Ia melanjutkan, memang selama ini pengawasannya itu ada pada balai Taman Nasional Komodo (TNK). kita kadang-kadang dimintai bantuan pengamanan dalam hal melakukan pengawasan berupa patroli bersama bersifat temporer. Tidak setiap hari, setiap saat dan setiap waktu.
“Hanya dalam waktu tertentu. Seminggu atau dua minggu kita patroli bersama. Nanti ada permintaan kita lakukan lagi, ” Ucap Kombes Pol Jules.
Lebih lanjutnya, Sementara KP3 Laut adanya di Labuan Bajo.

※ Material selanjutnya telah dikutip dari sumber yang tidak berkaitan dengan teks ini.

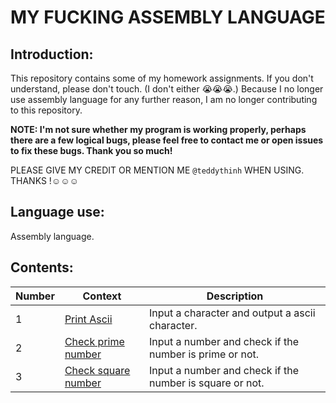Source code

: # MY FUCKING ASSEMBLY LANGUAGE 

## Introduction:
This repository contains some of my homework assignments. If you don't understand, please don't touch. (I don't either 😭😭😭.)
Because I no longer use assembly language for any further reason, I am no longer contributing to this repository.

**NOTE: I'm not sure whether my program is working properly, perhaps there are a few logical bugs, please feel free to contact me or open issues to fix these bugs. Thank you so much!**

PLEASE GIVE MY CREDIT OR MENTION ME `@teddythinh` WHEN USING. THANKS !☺️☺️☺️

## Language use: 
Assembly language.

## Contents:
| Number | Context | Description |
| ------ | ------- | ----------- |
| 1      | [Print Ascii](https://github.com/teddythinh/FUCK-ASSEMBLY/blob/main/PrintAscii.asm) | Input a character and output a ascii character.
| 2      | [Check prime number](https://github.com/teddythinh/FUCK-ASSEMBLY/blob/main/PrimeNumber.asm) | Input a number and check if the number is prime or not.
| 3      | [Check square number](https://github.com/teddythinh/FUCK-ASSEMBLY/blob/main/Square.asm) | Input a number and check if the number is square or not.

Dan jarak antara TNK dengan KP3 laut jaraknya sangat jauh kurang lebih tiga jam tempuh dengan kapal kayu atau speed boad.
Harapannya medsos harus Benar-benar pintar memilah mana yang menjadi kewenangan kami dan domain atau kewenangan dari instansi lain. Tentu kami tidak mau melangkahi sebab koordinasi kita tetap berjalan atas permintaan dari balai TNK. Jelas Perwira Tiga melati di bahunya.